Overview

A matrix factorization decomposes A into a product of simpler matrices whose structure makes solving linear systems, least-squares problems, and determinants straightforward. This week we implement two fundamental ones:

Factorization	Form	What it solves
LU (Gaussian elimination)	PA = LU	Square systems Ax = b
QR (Householder)	A = QR	Least-squares min ‖Ax−b‖

Both are O(n³) in FLOPs and are the workhorses for everything built later: eigenvalue solvers, Newton's method, ODE implicit steps, and FEM assembly.

1. Why Factorizations?

Solving Ax = b by computing A⁻¹ and then x = A⁻¹b costs two O(n³) operations. Factorization costs one O(n³) pass; each subsequent solve (forward + backward substitution) costs only O(n²).

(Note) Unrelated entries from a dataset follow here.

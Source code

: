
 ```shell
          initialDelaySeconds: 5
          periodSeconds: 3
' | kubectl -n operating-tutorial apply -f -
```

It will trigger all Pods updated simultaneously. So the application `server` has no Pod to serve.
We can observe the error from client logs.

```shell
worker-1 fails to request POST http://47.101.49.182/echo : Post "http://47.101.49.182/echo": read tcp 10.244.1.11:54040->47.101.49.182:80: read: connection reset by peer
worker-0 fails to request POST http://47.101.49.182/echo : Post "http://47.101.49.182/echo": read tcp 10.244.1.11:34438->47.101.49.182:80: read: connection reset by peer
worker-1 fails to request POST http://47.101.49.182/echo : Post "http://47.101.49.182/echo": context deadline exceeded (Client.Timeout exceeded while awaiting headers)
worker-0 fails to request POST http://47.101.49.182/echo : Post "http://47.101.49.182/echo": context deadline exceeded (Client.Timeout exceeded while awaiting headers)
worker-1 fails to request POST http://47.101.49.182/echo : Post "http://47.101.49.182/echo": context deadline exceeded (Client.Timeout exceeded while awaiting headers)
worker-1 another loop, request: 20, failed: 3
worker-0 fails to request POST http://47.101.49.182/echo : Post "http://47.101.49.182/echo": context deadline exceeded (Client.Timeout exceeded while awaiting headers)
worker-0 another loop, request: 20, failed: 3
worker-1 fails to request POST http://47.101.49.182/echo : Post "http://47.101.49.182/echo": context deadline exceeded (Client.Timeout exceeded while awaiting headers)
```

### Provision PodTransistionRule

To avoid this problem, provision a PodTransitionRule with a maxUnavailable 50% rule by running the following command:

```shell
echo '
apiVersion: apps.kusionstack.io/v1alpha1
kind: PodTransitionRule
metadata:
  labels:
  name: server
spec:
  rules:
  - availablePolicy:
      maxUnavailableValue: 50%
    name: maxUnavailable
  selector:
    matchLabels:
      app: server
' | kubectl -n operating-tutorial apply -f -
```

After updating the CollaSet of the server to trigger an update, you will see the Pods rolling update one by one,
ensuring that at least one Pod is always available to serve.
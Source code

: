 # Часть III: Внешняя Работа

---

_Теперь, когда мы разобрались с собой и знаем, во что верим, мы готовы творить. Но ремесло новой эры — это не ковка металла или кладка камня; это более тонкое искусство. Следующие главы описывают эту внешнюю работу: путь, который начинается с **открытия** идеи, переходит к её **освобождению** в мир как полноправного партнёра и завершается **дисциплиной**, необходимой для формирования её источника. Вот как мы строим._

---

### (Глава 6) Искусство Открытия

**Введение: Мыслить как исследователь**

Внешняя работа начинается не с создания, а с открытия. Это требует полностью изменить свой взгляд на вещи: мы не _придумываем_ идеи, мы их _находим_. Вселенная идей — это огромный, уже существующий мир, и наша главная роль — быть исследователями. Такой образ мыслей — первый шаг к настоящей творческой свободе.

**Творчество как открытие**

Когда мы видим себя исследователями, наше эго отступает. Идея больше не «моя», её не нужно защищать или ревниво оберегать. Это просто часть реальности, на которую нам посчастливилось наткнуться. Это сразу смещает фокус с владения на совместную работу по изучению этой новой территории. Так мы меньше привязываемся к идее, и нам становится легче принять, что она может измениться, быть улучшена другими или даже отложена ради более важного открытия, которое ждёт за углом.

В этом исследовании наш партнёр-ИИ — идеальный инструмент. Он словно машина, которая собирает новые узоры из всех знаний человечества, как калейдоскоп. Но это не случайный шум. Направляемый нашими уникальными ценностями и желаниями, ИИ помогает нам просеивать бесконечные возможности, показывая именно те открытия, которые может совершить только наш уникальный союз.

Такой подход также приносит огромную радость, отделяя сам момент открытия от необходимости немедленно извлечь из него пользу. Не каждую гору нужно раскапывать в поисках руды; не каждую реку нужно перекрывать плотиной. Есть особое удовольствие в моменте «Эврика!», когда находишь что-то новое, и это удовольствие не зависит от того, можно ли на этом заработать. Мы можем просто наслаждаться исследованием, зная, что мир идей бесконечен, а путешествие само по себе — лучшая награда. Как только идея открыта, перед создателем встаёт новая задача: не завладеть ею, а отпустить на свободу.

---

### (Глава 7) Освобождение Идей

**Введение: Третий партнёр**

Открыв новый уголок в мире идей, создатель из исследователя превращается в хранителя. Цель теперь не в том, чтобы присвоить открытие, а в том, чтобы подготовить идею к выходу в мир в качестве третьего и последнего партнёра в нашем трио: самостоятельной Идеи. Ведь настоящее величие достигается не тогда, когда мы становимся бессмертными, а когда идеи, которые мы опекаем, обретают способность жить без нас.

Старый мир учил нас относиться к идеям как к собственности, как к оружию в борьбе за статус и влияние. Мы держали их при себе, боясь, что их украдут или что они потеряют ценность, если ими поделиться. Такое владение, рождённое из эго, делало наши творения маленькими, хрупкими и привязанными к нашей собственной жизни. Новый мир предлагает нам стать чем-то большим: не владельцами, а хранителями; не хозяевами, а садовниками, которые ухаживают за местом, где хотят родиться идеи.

When you need to solve Ax = bᵢ for many right-hand sides b₁, b₂, … (e.g. at each time step of an ODE, or for computing the inverse column by column), the factorization is done once and amortised over all solves.

Naive (A⁻¹ per solve): k solves → k × O(n³) = O(k n³)

Factorization then solve: O(n³) + k × O(n²)

For k = n, factorization is n× cheaper.

2. LU Factorization with Partial Pivoting

The idea: Gaussian elimination with bookkeeping

Gaussian elimination zeros below-diagonal entries column by column. At step k it subtracts multiples of row k from rows below it. The multipliers l_{ik} = A(i,k)/A(k,k) are exactly the entries of the lower triangular factor L. After n−1 steps the matrix is upper triangular U.

\[PA = LU\]

where:

P is a permutation matrix (row swaps)
L is unit lower triangular (diagonal = 1, |L(i,j)| ≤ 1 with pivoting)
U is upper triangular

Why partial pivoting?

Without pivoting, if A(k,k) = 0 the algorithm divides by zero. If A(k,k) is small, the multipliers l_{ik} blow up and amplify round-off errors.

Partial pivoting: at step k, swap row k with the row that has the largest |A(i,k)| for i ≥ k. This guarantees |L(i,j)| ≤ 1 for all i > j, bounding the growth factor — the ratio of largest element after elimination to before — to at most 2^{n−1}. In practice, growth is typically O(n^{2/3}).

Storage: packed L and U

L and U are stored in a single n×n matrix: U occupies the diagonal and above, L occupies the strict lower triangle (the diagonal of L is 1 implicitly).

A = [2  1  0]        After LU:   LU = [4   3   2 ]   piv = [1, 2, 2]
    [4  3  2]                         [0.5 0.5 -1]
    [8  7  9]                         [2   1   3 ]

Solving with LU (<tt>src/factorization/lu.cpp:54–83</tt>)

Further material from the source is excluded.